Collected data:
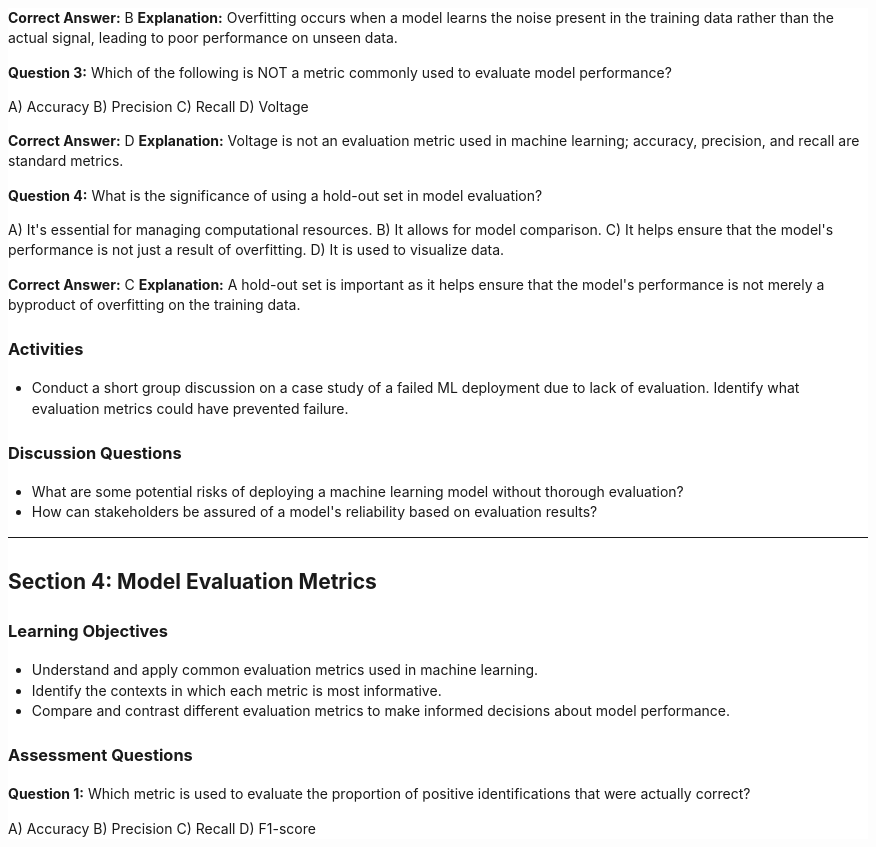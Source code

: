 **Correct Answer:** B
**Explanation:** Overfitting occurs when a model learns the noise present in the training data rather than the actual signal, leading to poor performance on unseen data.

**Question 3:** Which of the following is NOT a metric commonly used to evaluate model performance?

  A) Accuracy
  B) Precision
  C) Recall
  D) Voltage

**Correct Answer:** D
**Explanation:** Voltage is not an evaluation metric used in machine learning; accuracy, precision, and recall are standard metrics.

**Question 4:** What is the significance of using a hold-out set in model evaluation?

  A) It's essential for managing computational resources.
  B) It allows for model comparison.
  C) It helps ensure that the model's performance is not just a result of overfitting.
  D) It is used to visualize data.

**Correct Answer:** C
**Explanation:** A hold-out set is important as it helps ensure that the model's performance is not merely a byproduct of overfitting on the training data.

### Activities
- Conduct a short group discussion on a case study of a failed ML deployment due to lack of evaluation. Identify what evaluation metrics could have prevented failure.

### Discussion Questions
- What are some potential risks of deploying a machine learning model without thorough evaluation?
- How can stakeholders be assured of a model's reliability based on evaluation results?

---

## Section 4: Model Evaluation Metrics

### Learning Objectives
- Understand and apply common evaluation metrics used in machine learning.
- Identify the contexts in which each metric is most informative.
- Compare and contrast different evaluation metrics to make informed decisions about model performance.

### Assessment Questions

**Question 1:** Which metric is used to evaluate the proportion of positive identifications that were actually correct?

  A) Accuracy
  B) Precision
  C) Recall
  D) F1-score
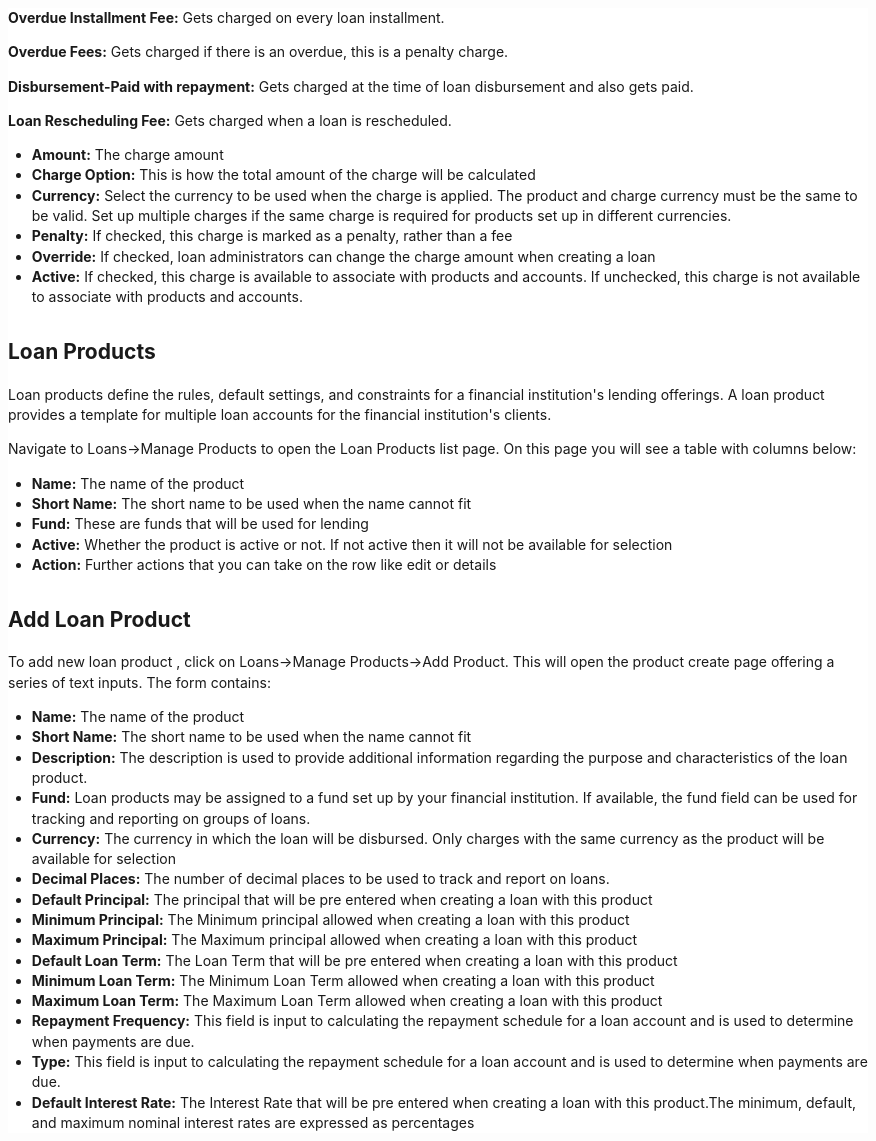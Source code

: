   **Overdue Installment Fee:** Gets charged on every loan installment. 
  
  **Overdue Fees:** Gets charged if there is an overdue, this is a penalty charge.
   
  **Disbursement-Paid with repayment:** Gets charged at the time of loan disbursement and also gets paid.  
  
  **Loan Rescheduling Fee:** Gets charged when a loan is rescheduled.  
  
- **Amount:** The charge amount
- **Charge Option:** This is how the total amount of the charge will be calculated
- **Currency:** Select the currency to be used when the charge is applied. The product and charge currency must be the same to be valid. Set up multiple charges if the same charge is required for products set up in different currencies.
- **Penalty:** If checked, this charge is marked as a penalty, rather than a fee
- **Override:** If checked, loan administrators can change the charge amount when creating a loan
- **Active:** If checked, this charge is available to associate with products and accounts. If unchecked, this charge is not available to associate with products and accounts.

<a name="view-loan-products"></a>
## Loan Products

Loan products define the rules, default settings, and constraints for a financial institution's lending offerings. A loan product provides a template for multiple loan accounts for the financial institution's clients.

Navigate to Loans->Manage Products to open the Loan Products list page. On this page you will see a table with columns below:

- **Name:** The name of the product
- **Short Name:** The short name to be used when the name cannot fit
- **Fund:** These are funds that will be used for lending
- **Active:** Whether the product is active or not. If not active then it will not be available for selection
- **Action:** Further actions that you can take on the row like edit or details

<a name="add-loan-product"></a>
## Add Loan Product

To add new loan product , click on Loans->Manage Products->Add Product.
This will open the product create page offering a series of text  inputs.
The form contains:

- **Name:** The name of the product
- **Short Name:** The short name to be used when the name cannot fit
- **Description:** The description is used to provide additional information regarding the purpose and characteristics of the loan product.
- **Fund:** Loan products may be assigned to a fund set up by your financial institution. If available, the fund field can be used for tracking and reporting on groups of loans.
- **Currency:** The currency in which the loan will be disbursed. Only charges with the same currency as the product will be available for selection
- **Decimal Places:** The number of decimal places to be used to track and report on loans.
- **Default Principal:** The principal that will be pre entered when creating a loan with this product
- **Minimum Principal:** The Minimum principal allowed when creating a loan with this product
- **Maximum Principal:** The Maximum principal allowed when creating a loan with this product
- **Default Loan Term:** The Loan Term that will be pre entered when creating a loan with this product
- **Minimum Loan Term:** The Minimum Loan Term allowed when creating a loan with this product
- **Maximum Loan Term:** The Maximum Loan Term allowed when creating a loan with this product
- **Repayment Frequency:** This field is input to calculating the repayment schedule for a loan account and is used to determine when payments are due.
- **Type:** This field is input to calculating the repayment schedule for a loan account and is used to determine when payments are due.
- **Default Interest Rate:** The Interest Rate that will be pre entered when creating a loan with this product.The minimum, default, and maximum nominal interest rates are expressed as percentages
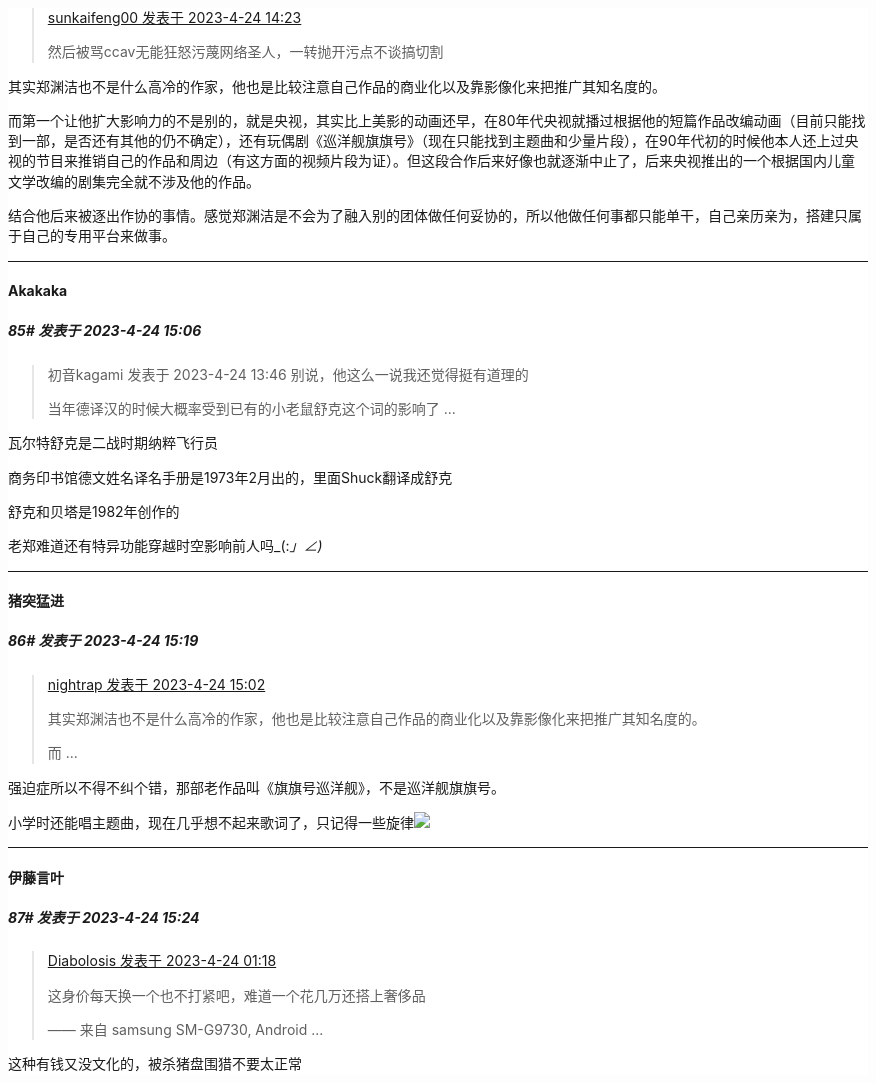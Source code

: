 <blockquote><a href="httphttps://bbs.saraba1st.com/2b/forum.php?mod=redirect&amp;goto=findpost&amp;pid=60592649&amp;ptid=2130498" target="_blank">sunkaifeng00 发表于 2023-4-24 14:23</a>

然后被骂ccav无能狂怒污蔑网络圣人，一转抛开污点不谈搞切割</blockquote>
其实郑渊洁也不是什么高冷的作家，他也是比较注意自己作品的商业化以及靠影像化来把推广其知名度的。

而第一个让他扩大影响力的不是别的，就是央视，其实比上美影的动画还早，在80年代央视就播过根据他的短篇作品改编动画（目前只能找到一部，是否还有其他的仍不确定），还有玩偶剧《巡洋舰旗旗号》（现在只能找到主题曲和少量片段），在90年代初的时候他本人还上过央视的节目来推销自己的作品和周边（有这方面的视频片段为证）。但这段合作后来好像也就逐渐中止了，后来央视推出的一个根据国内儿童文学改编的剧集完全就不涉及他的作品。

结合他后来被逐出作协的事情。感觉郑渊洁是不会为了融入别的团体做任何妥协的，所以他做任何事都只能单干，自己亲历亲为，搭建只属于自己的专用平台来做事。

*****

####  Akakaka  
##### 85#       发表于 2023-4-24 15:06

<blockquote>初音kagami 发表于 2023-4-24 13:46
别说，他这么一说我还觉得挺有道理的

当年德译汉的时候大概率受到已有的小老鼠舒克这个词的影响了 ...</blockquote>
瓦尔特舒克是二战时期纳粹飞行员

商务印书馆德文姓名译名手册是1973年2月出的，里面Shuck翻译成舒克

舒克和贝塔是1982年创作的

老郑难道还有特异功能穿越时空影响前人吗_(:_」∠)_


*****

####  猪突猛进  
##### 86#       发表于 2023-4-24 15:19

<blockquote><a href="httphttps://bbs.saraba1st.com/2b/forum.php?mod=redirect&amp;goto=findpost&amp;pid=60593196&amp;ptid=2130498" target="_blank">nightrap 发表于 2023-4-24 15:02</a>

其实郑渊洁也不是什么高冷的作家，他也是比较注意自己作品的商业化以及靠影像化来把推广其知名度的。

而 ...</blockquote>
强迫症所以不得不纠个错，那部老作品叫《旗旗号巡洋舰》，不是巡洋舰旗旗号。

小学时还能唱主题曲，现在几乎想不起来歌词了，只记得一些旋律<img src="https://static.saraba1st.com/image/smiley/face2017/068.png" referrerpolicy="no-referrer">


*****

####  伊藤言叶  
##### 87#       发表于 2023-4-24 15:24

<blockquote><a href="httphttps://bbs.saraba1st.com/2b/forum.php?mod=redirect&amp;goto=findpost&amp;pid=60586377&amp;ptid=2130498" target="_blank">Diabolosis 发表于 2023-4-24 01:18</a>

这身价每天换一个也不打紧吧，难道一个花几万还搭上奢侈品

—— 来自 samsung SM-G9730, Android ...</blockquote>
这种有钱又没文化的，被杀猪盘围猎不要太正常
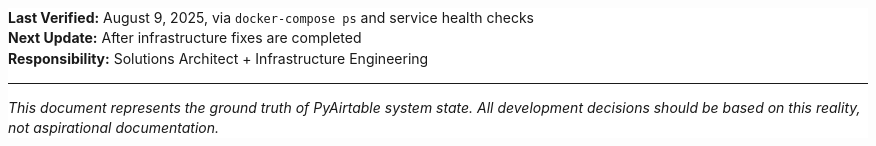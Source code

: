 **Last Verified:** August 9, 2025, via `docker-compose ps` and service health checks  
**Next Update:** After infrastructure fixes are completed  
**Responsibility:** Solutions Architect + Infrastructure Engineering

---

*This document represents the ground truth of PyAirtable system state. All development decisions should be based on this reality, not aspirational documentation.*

* _Work request_
A faithful copy of the entries above is needed, one that contains no images.

* _The completed task_
Source code

: **Correct Answer:** B
**Explanation:** Overfitting occurs when a model learns the noise present in the training data rather than the actual signal, leading to poor performance on unseen data.

**Question 3:** Which of the following is NOT a metric commonly used to evaluate model performance?

  A) Accuracy
  B) Precision
  C) Recall
  D) Voltage

**Correct Answer:** D
**Explanation:** Voltage is not an evaluation metric used in machine learning; accuracy, precision, and recall are standard metrics.

**Question 4:** What is the significance of using a hold-out set in model evaluation?

  A) It's essential for managing computational resources.
  B) It allows for model comparison.
  C) It helps ensure that the model's performance is not just a result of overfitting.
  D) It is used to visualize data.

**Correct Answer:** C
**Explanation:** A hold-out set is important as it helps ensure that the model's performance is not merely a byproduct of overfitting on the training data.

### Activities
- Conduct a short group discussion on a case study of a failed ML deployment due to lack of evaluation. Identify what evaluation metrics could have prevented failure.

### Discussion Questions
- What are some potential risks of deploying a machine learning model without thorough evaluation?
- How can stakeholders be assured of a model's reliability based on evaluation results?

---

## Section 4: Model Evaluation Metrics

### Learning Objectives
- Understand and apply common evaluation metrics used in machine learning.
- Identify the contexts in which each metric is most informative.
- Compare and contrast different evaluation metrics to make informed decisions about model performance.

### Assessment Questions

**Question 1:** Which metric is used to evaluate the proportion of positive identifications that were actually correct?

  A) Accuracy
  B) Precision
  C) Recall
  D) F1-score
Source code

:   **Overdue Installment Fee:** Gets charged on every loan installment. 
  
  **Overdue Fees:** Gets charged if there is an overdue, this is a penalty charge.
   
  **Disbursement-Paid with repayment:** Gets charged at the time of loan disbursement and also gets paid.  
  
  **Loan Rescheduling Fee:** Gets charged when a loan is rescheduled.  
  
- **Amount:** The charge amount
- **Charge Option:** This is how the total amount of the charge will be calculated
- **Currency:** Select the currency to be used when the charge is applied. The product and charge currency must be the same to be valid. Set up multiple charges if the same charge is required for products set up in different currencies.
- **Penalty:** If checked, this charge is marked as a penalty, rather than a fee
- **Override:** If checked, loan administrators can change the charge amount when creating a loan
- **Active:** If checked, this charge is available to associate with products and accounts. If unchecked, this charge is not available to associate with products and accounts.

<a name="view-loan-products"></a>
## Loan Products

Loan products define the rules, default settings, and constraints for a financial institution's lending offerings. A loan product provides a template for multiple loan accounts for the financial institution's clients.

Navigate to Loans->Manage Products to open the Loan Products list page. On this page you will see a table with columns below:

- **Name:** The name of the product
- **Short Name:** The short name to be used when the name cannot fit
- **Fund:** These are funds that will be used for lending
- **Active:** Whether the product is active or not. If not active then it will not be available for selection
- **Action:** Further actions that you can take on the row like edit or details

<a name="add-loan-product"></a>
## Add Loan Product

To add new loan product , click on Loans->Manage Products->Add Product.
This will open the product create page offering a series of text  inputs.
The form contains:

- **Name:** The name of the product
- **Short Name:** The short name to be used when the name cannot fit
- **Description:** The description is used to provide additional information regarding the purpose and characteristics of the loan product.
- **Fund:** Loan products may be assigned to a fund set up by your financial institution. If available, the fund field can be used for tracking and reporting on groups of loans.
- **Currency:** The currency in which the loan will be disbursed. Only charges with the same currency as the product will be available for selection
- **Decimal Places:** The number of decimal places to be used to track and report on loans.
- **Default Principal:** The principal that will be pre entered when creating a loan with this product
- **Minimum Principal:** The Minimum principal allowed when creating a loan with this product
- **Maximum Principal:** The Maximum principal allowed when creating a loan with this product
- **Default Loan Term:** The Loan Term that will be pre entered when creating a loan with this product
- **Minimum Loan Term:** The Minimum Loan Term allowed when creating a loan with this product
- **Maximum Loan Term:** The Maximum Loan Term allowed when creating a loan with this product
- **Repayment Frequency:** This field is input to calculating the repayment schedule for a loan account and is used to determine when payments are due.
- **Type:** This field is input to calculating the repayment schedule for a loan account and is used to determine when payments are due.
- **Default Interest Rate:** The Interest Rate that will be pre entered when creating a loan with this product.The minimum, default, and maximum nominal interest rates are expressed as percentages
Source code

: <blockquote><a href="httphttps://bbs.saraba1st.com/2b/forum.php?mod=redirect&amp;goto=findpost&amp;pid=60592649&amp;ptid=2130498" target="_blank">sunkaifeng00 发表于 2023-4-24 14:23</a>

然后被骂ccav无能狂怒污蔑网络圣人，一转抛开污点不谈搞切割</blockquote>
其实郑渊洁也不是什么高冷的作家，他也是比较注意自己作品的商业化以及靠影像化来把推广其知名度的。

而第一个让他扩大影响力的不是别的，就是央视，其实比上美影的动画还早，在80年代央视就播过根据他的短篇作品改编动画（目前只能找到一部，是否还有其他的仍不确定），还有玩偶剧《巡洋舰旗旗号》（现在只能找到主题曲和少量片段），在90年代初的时候他本人还上过央视的节目来推销自己的作品和周边（有这方面的视频片段为证）。但这段合作后来好像也就逐渐中止了，后来央视推出的一个根据国内儿童文学改编的剧集完全就不涉及他的作品。

结合他后来被逐出作协的事情。感觉郑渊洁是不会为了融入别的团体做任何妥协的，所以他做任何事都只能单干，自己亲历亲为，搭建只属于自己的专用平台来做事。

*****

####  Akakaka  
##### 85#       发表于 2023-4-24 15:06

<blockquote>初音kagami 发表于 2023-4-24 13:46
别说，他这么一说我还觉得挺有道理的

当年德译汉的时候大概率受到已有的小老鼠舒克这个词的影响了 ...</blockquote>
瓦尔特舒克是二战时期纳粹飞行员

商务印书馆德文姓名译名手册是1973年2月出的，里面Shuck翻译成舒克

舒克和贝塔是1982年创作的

老郑难道还有特异功能穿越时空影响前人吗_(:_」∠)_


*****

####  猪突猛进  
##### 86#       发表于 2023-4-24 15:19

<blockquote><a href="httphttps://bbs.saraba1st.com/2b/forum.php?mod=redirect&amp;goto=findpost&amp;pid=60593196&amp;ptid=2130498" target="_blank">nightrap 发表于 2023-4-24 15:02</a>

其实郑渊洁也不是什么高冷的作家，他也是比较注意自己作品的商业化以及靠影像化来把推广其知名度的。

而 ...</blockquote>
强迫症所以不得不纠个错，那部老作品叫《旗旗号巡洋舰》，不是巡洋舰旗旗号。

小学时还能唱主题曲，现在几乎想不起来歌词了，只记得一些旋律<img src="https://static.saraba1st.com/image/smiley/face2017/068.png" referrerpolicy="no-referrer">


*****

####  伊藤言叶  
##### 87#       发表于 2023-4-24 15:24

<blockquote><a href="httphttps://bbs.saraba1st.com/2b/forum.php?mod=redirect&amp;goto=findpost&amp;pid=60586377&amp;ptid=2130498" target="_blank">Diabolosis 发表于 2023-4-24 01:18</a>

这身价每天换一个也不打紧吧，难道一个花几万还搭上奢侈品

—— 来自 samsung SM-G9730, Android ...</blockquote>
这种有钱又没文化的，被杀猪盘围猎不要太正常
Source code

: **Last Verified:** August 9, 2025, via `docker-compose ps` and service health checks  
**Next Update:** After infrastructure fixes are completed  
**Responsibility:** Solutions Architect + Infrastructure Engineering

---

*This document represents the ground truth of PyAirtable system state. All development decisions should be based on this reality, not aspirational documentation.*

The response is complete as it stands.